Génération Z – en abrégé Gen Z – est le nom donné à ceux qui, nés il y a une trentaine d’années, manifestent aujourd’hui au Maroc, au Bangladesh, en Afrique de l’Ouest, à Madagascar, au Pérou, au Népal…
Z est aussi l’abréviation de zoomer qui évoque entre autres la rapidité caractéristique des écrans de l’Internet.
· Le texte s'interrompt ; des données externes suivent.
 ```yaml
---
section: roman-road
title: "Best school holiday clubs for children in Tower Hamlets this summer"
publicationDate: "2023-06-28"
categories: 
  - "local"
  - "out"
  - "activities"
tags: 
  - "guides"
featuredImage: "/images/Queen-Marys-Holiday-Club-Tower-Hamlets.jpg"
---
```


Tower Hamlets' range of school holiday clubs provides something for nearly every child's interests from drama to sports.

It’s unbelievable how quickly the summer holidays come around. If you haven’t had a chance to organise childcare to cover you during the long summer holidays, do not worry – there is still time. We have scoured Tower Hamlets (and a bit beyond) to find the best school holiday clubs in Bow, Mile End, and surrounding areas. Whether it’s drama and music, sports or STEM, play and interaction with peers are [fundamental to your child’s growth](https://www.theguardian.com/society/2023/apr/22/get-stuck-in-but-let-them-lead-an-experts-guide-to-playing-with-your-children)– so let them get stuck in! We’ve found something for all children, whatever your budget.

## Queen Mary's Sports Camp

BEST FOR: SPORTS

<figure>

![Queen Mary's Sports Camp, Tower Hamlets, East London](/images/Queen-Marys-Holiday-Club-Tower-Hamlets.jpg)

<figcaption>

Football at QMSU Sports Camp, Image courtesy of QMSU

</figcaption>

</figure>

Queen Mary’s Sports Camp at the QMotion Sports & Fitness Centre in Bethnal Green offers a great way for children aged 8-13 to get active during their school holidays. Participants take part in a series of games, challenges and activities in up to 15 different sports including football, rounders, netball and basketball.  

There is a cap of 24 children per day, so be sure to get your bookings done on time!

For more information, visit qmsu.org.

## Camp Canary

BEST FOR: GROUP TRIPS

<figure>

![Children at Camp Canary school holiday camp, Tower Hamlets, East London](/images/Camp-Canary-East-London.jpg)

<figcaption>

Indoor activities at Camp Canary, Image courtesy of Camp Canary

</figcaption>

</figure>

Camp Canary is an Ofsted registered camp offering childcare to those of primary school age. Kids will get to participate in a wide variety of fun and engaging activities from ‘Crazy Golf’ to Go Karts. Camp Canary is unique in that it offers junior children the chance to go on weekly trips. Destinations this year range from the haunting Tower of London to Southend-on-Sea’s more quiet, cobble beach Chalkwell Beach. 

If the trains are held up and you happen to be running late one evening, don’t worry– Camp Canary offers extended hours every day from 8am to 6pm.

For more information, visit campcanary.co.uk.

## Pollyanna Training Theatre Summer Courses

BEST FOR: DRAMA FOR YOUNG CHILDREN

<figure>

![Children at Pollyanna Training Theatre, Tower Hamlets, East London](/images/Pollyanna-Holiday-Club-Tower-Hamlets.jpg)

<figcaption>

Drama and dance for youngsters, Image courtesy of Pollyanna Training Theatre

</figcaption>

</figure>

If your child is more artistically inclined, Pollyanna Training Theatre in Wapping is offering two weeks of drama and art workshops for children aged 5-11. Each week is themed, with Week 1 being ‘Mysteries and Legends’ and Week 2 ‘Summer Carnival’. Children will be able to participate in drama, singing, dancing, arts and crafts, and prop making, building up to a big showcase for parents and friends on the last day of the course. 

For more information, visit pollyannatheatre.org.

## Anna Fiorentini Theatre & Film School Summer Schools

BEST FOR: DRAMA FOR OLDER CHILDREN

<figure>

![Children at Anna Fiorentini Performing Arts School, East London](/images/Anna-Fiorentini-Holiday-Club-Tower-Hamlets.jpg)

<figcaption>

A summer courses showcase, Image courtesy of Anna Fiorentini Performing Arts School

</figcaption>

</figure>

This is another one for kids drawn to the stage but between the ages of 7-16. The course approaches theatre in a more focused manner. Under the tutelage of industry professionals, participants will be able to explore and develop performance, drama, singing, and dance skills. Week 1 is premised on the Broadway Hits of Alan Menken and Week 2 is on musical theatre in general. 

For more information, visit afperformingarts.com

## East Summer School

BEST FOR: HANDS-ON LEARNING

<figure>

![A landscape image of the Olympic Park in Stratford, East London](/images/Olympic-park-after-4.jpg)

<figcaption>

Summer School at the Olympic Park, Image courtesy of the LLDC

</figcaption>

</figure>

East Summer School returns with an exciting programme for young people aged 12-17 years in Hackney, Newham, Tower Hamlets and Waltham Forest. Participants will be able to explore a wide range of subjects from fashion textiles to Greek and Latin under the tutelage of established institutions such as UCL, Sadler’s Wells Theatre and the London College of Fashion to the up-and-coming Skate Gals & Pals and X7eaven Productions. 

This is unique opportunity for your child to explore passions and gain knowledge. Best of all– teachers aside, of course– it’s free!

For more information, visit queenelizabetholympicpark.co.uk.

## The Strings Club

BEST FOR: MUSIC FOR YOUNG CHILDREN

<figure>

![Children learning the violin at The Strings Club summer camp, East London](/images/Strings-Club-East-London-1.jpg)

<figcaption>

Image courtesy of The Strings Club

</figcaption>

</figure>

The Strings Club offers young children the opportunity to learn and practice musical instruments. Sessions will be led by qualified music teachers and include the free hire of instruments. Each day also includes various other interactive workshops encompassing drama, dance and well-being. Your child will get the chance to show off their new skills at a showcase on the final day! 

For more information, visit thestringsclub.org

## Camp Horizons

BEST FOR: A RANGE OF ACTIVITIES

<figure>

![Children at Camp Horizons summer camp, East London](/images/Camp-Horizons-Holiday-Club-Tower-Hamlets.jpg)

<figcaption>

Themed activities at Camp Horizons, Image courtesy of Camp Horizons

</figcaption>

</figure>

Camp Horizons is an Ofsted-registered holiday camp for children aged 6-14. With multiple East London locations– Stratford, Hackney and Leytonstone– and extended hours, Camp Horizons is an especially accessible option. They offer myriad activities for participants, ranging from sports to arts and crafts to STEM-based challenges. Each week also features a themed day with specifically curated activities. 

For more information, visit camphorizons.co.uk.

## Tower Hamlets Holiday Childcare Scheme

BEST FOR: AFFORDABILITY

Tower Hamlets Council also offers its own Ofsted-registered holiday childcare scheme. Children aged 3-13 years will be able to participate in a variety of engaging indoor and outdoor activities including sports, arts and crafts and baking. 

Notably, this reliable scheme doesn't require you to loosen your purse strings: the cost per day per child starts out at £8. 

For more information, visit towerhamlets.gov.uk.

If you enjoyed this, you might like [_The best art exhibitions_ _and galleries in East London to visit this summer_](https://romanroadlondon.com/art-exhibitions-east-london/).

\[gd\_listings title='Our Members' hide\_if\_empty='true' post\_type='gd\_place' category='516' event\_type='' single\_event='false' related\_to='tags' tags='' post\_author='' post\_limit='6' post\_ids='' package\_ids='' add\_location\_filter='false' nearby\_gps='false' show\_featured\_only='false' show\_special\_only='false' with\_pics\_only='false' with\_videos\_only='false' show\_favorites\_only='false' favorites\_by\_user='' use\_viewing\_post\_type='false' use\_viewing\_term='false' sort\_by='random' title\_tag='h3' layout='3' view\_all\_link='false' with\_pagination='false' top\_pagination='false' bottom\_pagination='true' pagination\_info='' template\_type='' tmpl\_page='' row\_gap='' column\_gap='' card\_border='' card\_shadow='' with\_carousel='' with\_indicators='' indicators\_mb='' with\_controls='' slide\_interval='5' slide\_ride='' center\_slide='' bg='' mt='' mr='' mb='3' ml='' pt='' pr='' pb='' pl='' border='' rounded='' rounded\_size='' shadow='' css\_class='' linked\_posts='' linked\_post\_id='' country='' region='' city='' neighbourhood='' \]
Le discours de la Gen Z n’a pas de structure ni de colonne vertébrale politiques, il est aussi bien progressiste que nationaliste et conservateur. « Pragmatique » disent certains analystes. Ce qui est visé n’est pas l’instauration d’un autre système économique et social, mais, dans les cas les plus aigus, l’équivalent du « Dégage ! » relatif (les rois du Népal et du Maroc ne sont pas mis en cause) des printemps arabes.
Ce discours est intéressant pour ce qu’il révèle de l’état de la société mondiale.
Il y a presque 60 ans, la jeunesse européenne était en ébullition et c’est en mai, à Paris puis dans l’ensemble du pays que le mouvement fut le plus puissant.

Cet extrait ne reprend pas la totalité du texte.